> _EXERCISE DESCRIPTION_
Retype the opening lines of the listing below, ending with the line that contains "When the population", and leave out any pictures.

> _INFORMATION SUPPLIED_
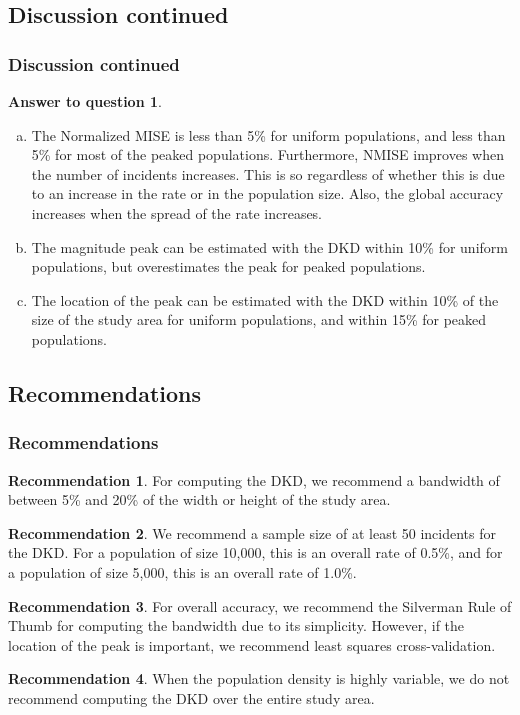 \documentclass[notheorems]{beamer}
\theoremstyle{definition}
\newtheorem{answer}{Answer to question}
\theoremstyle{example}
\newtheorem{recommendation}{Recommendation}
\begin{document}
\subsection{Discussion continued}
\begin{frame}\frametitle{Discussion continued}
    \begin{answer}
        \begin{enumerate}[a)]
            \item
                The Normalized MISE is less than 5\% for uniform populations,
                and less than 5\% for most of the peaked populations.
                Furthermore, NMISE improves when the number of incidents increases.
                This is so regardless of whether this is due to an increase in the rate or in the population size.
                Also, the global accuracy increases when the spread of the rate increases.
            \item
                The magnitude peak can be estimated with the DKD within 10\% for uniform populations,
                but overestimates the peak for peaked populations.
            \item
                The location of the peak can be estimated with the DKD within 10\% of the size of the study area for uniform populations,
                and within 15\% for peaked populations.
        \end{enumerate}
    \end{answer}
\end{frame}

\subsection{Recommendations}
\begin{frame}\frametitle{Recommendations}
    \footnotesize
    \begin{recommendation}
        For computing the DKD,
        we recommend a bandwidth of between 5\% and 20\% of the width or height of the study area.
    \end{recommendation}
    \begin{recommendation}
        We recommend a sample size of at least 50 incidents for the DKD.
        For a population of size 10,000, this is an overall rate of 0.5\%,
        and for a population of size 5,000, this is an overall rate of 1.0\%.
    \end{recommendation}
    \begin{recommendation}
        For overall accuracy,
        we recommend the Silverman Rule of Thumb for computing the bandwidth due to its simplicity.
        However, if the location of the peak is important, we recommend least squares cross-validation.
    \end{recommendation}
    \begin{recommendation}
        When the population density is highly variable,
        we do not recommend computing the DKD over the entire study area.
    \end{recommendation}
\end{frame}
\end{document}
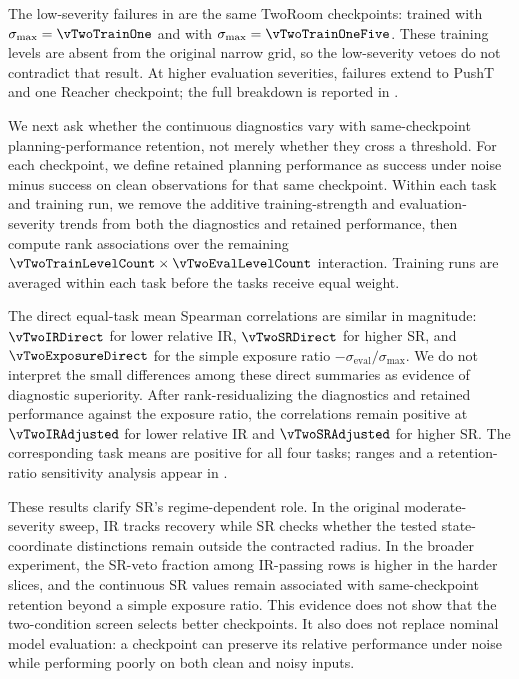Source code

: The low-severity failures in  are the same
\vTwoVetoAtZeroEight{} TwoRoom checkpoints: \vTwoLowVetoAtOne{} trained with
$\sigma_{\max}=\vTwoTrainOne$ and \vTwoLowVetoAtOneFive{} with
$\sigma_{\max}=\vTwoTrainOneFive$. These training levels are absent from the
original narrow grid, so the low-severity vetoes do not contradict that result.
At higher evaluation severities, failures extend to PushT and one Reacher
checkpoint; the full breakdown is reported in
.

We next ask whether the continuous diagnostics vary with same-checkpoint
planning-performance retention, not merely whether they cross a threshold.
For each checkpoint, we define
retained planning performance as success under noise minus success on clean
observations for that same checkpoint. Within each task and training run, we
remove the additive training-strength and evaluation-severity trends from both
the diagnostics and retained performance, then compute rank associations over
the remaining $\vTwoTrainLevelCount\times\vTwoEvalLevelCount$ interaction.
Training runs are averaged within each
task before the \vTwoTaskCount{} tasks receive equal weight.

The direct equal-task mean Spearman correlations are similar in magnitude:
$\vTwoIRDirect$ for lower relative IR, $\vTwoSRDirect$ for higher SR, and
$\vTwoExposureDirect$ for the simple exposure ratio
$-\sigma_{\mathrm{eval}}/\sigma_{\max}$. We do not interpret the small
differences among these direct summaries as evidence of diagnostic superiority.
After rank-residualizing the diagnostics and retained performance against the
exposure ratio, the correlations remain positive at $\vTwoIRAdjusted$ for
lower relative IR and $\vTwoSRAdjusted$ for higher SR. The corresponding task
means are positive for all four tasks; ranges and a retention-ratio sensitivity
analysis appear in .

These results clarify SR's regime-dependent role. In the original
moderate-severity sweep, IR tracks recovery while SR checks whether the tested
state-coordinate distinctions remain outside the contracted radius.
In the broader experiment, the SR-veto fraction among IR-passing rows is higher
in the harder slices, and the continuous SR values remain associated with
same-checkpoint retention beyond a simple exposure ratio. This evidence
does not show that the two-condition screen selects better checkpoints. It also
does not replace nominal model evaluation: a checkpoint can preserve its
relative performance under noise while performing poorly on both clean and
noisy inputs.
\FloatBarrier
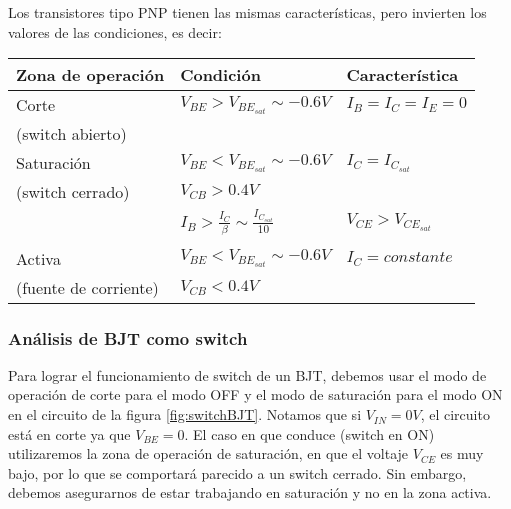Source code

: \documentclass[11pt,fancy,lang=es]{elegantbook}
\begin{document}
\newpage
Los transistores tipo PNP tienen las mismas características, pero invierten los valores de las condiciones, es decir:

\begin{table}[!h]
    \centering
    \begin{tabular}{|l|l|l|}
        Zona de operación     & Condición                                           & Característica        \\\hline
        Corte                 & $V_{BE}>V_{BE_{sat}}\sim-0.6V$                      & $I_B=I_C=I_E=0$       \\
        (switch abierto)      &                                                     &                       \\\hline
        Saturación            & $V_{BE}<V_{BE_{sat}}\sim-0.6V$                      & $I_C= I_{C_{sat}}$    \\
        (switch cerrado)      & $V_{CB}>0.4V$                                       &                       \\
                              & $I_B>\frac{I_C}{\beta} \sim \frac{I_{C_{sat}}}{10}$ & $V_{CE}>V_{CE_{sat}}$ \\
                              &                                                     &                       \\ \hline
        Activa                & $V_{BE}<V_{BE_{sat}}\sim-0.6V$                      & $I_C= constante$      \\
        (fuente de corriente) & $V_{CB}<0.4V$                                       &                       \\
    \end{tabular}
\end{table}


\subsubsection{Análisis de BJT como switch}
Para lograr el funcionamiento de switch de un BJT, debemos usar el modo de operación de corte para el modo OFF y el modo de saturación para el modo ON en el circuito de la figura  \ref{fig:switchBJT}. Notamos que si $V_{IN}=0V$, el circuito está en corte ya que $V_{BE}=0$. El caso en que conduce (switch en ON) utilizaremos la zona de operación de saturación, en que el voltaje $V_{CE}$ es muy bajo, por lo que se comportará parecido a un switch cerrado. Sin embargo, debemos asegurarnos de estar trabajando en saturación y no en la zona activa.
\end{document}
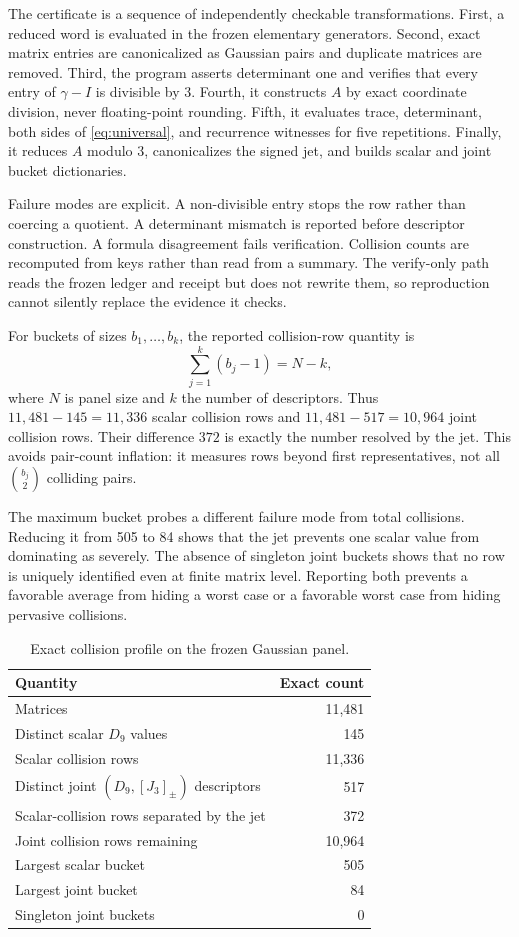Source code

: \documentclass[11pt,a4paper]{article}
\theoremstyle{definition}
\theoremstyle{remark}
\begin{document}
The certificate is a sequence of independently checkable transformations. First, a reduced word is evaluated in the frozen elementary generators. Second, exact matrix entries are canonicalized as Gaussian pairs and duplicate matrices are removed. Third, the program asserts determinant one and verifies that every entry of \(\gamma-I\) is divisible by \(3\). Fourth, it constructs \(A\) by exact coordinate division, never floating-point rounding. Fifth, it evaluates trace, determinant, both sides of \cref{eq:universal}, and recurrence witnesses for five repetitions. Finally, it reduces \(A\) modulo \(3\), canonicalizes the signed jet, and builds scalar and joint bucket dictionaries.

Failure modes are explicit. A non-divisible entry stops the row rather than coercing a quotient. A determinant mismatch is reported before descriptor construction. A formula disagreement fails verification. Collision counts are recomputed from keys rather than read from a summary. The verify-only path reads the frozen ledger and receipt but does not rewrite them, so reproduction cannot silently replace the evidence it checks.

For buckets of sizes \(b_1,\ldots,b_k\), the reported collision-row quantity is
\[
 \sum_{j=1}^k(b_j-1)=N-k,
\]
where \(N\) is panel size and \(k\) the number of descriptors. Thus \(11{,}481-145=11{,}336\) scalar collision rows and \(11{,}481-517=10{,}964\) joint collision rows. Their difference \(372\) is exactly the number resolved by the jet. This avoids pair-count inflation: it measures rows beyond first representatives, not all \(\binom{b_j}{2}\) colliding pairs.

The maximum bucket probes a different failure mode from total collisions. Reducing it from 505 to 84 shows that the jet prevents one scalar value from dominating as severely. The absence of singleton joint buckets shows that no row is uniquely identified even at finite matrix level. Reporting both prevents a favorable average from hiding a worst case or a favorable worst case from hiding pervasive collisions.

\begin{table}[t]
\centering
\caption{Exact collision profile on the frozen Gaussian panel.}
\label{tab:collision}
\begin{tabular}{lr}
\toprule
Quantity & Exact count \\
\midrule
Matrices & 11,481 \\
Distinct scalar \(D_9\) values & 145 \\
Scalar collision rows & 11,336 \\
Distinct joint \((D_9,[J_3]_{\pm})\) descriptors & 517 \\
Scalar-collision rows separated by the jet & 372 \\
Joint collision rows remaining & 10,964 \\
Largest scalar bucket & 505 \\
Largest joint bucket & 84 \\
Singleton joint buckets & 0 \\
\bottomrule
\end{tabular}
\end{table}
\end{document}
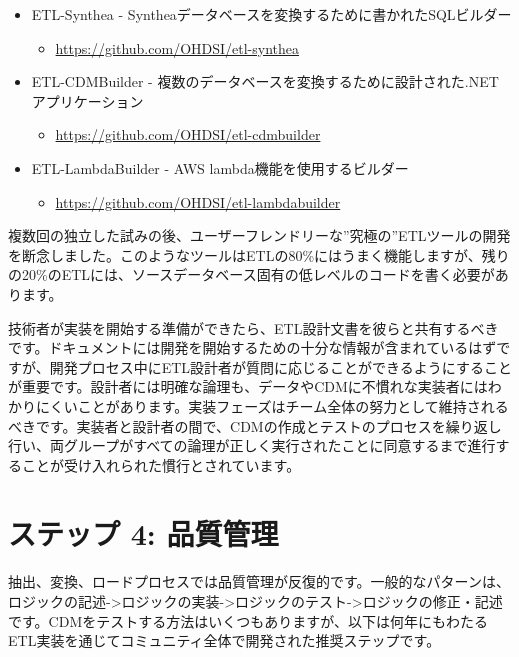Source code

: \documentclass[
  11pt]{book}
\providecommand{\tightlist}{%
  \setlength{\itemsep}{0pt}\setlength{\parskip}{0pt}}
\theoremstyle{definition}
\theoremstyle{definition}
\theoremstyle{definition}
\theoremstyle{definition}
\theoremstyle{remark}
\begin{document}
\begin{itemize}
\tightlist
\item
  ETL-Synthea - Syntheaデータベースを変換するために書かれたSQLビルダー

  \begin{itemize}
  \tightlist
  \item
    \url{https://github.com/OHDSI/etl-synthea}
  \end{itemize}
\item
  ETL-CDMBuilder - 複数のデータベースを変換するために設計された.NETアプリケーション

  \begin{itemize}
  \tightlist
  \item
    \url{https://github.com/OHDSI/etl-cdmbuilder}
  \end{itemize}
\item
  ETL-LambdaBuilder - AWS lambda機能を使用するビルダー

  \begin{itemize}
  \tightlist
  \item
    \url{https://github.com/OHDSI/etl-lambdabuilder}
  \end{itemize}
\end{itemize}

複数回の独立した試みの後、ユーザーフレンドリーな''究極の''ETLツールの開発を断念しました。このようなツールはETLの80\%にはうまく機能しますが、残りの20\%のETLには、ソースデータベース固有の低レベルのコードを書く必要があります。

技術者が実装を開始する準備ができたら、ETL設計文書を彼らと共有するべきです。ドキュメントには開発を開始するための十分な情報が含まれているはずですが、開発プロセス中にETL設計者が質問に応じることができるようにすることが重要です。設計者には明確な論理も、データやCDMに不慣れな実装者にはわかりにくいことがあります。実装フェーズはチーム全体の努力として維持されるべきです。実装者と設計者の間で、CDMの作成とテストのプロセスを繰り返し行い、両グループがすべての論理が正しく実行されたことに同意するまで進行することが受け入れられた慣行とされています。

\section{ステップ 4: 品質管理}\label{ux30b9ux30c6ux30c3ux30d7-4-ux54c1ux8ceaux7ba1ux7406}

抽出、変換、ロードプロセスでは品質管理が反復的です。一般的なパターンは、ロジックの記述-\textgreater ロジックの実装-\textgreater ロジックのテスト-\textgreater ロジックの修正・記述です。CDMをテストする方法はいくつもありますが、以下は何年にもわたるETL実装を通じてコミュニティ全体で開発された推奨ステップです。 
\end{document}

> _YOUR SOLUTION_
 \documentclass[notheorems]{beamer}
\theoremstyle{definition}
\newtheorem{answer}{Answer to question}
\theoremstyle{example}
\newtheorem{recommendation}{Recommendation}
\begin{document}
\subsection{Discussion continued}
\begin{frame}\frametitle{Discussion continued}
    \begin{answer}
        \begin{enumerate}[a)]
            \item
                The Normalized MISE is less than 5\% for uniform populations,
                and less than 5\% for most of the peaked populations.
                Furthermore, NMISE improves when the number of incidents increases.
                This is so regardless of whether this is due to an increase in the rate or in the population size.
                Also, the global accuracy increases when the spread of the rate increases.
            \item
                The magnitude peak can be estimated with the DKD within 10\% for uniform populations,
                but overestimates the peak for peaked populations.
            \item
                The location of the peak can be estimated with the DKD within 10\% of the size of the study area for uniform populations,
                and within 15\% for peaked populations.
        \end{enumerate}
    \end{answer}
\end{frame}

\subsection{Recommendations}
\begin{frame}\frametitle{Recommendations}
    \footnotesize
    \begin{recommendation}
        For computing the DKD,
        we recommend a bandwidth of between 5\% and 20\% of the width or height of the study area.
    \end{recommendation}
    \begin{recommendation}
        We recommend a sample size of at least 50 incidents for the DKD.
        For a population of size 10,000, this is an overall rate of 0.5\%,
        and for a population of size 5,000, this is an overall rate of 1.0\%.
    \end{recommendation}
    \begin{recommendation}
        For overall accuracy,
        we recommend the Silverman Rule of Thumb for computing the bandwidth due to its simplicity.
        However, if the location of the peak is important, we recommend least squares cross-validation.
    \end{recommendation}
    \begin{recommendation}
        When the population density is highly variable,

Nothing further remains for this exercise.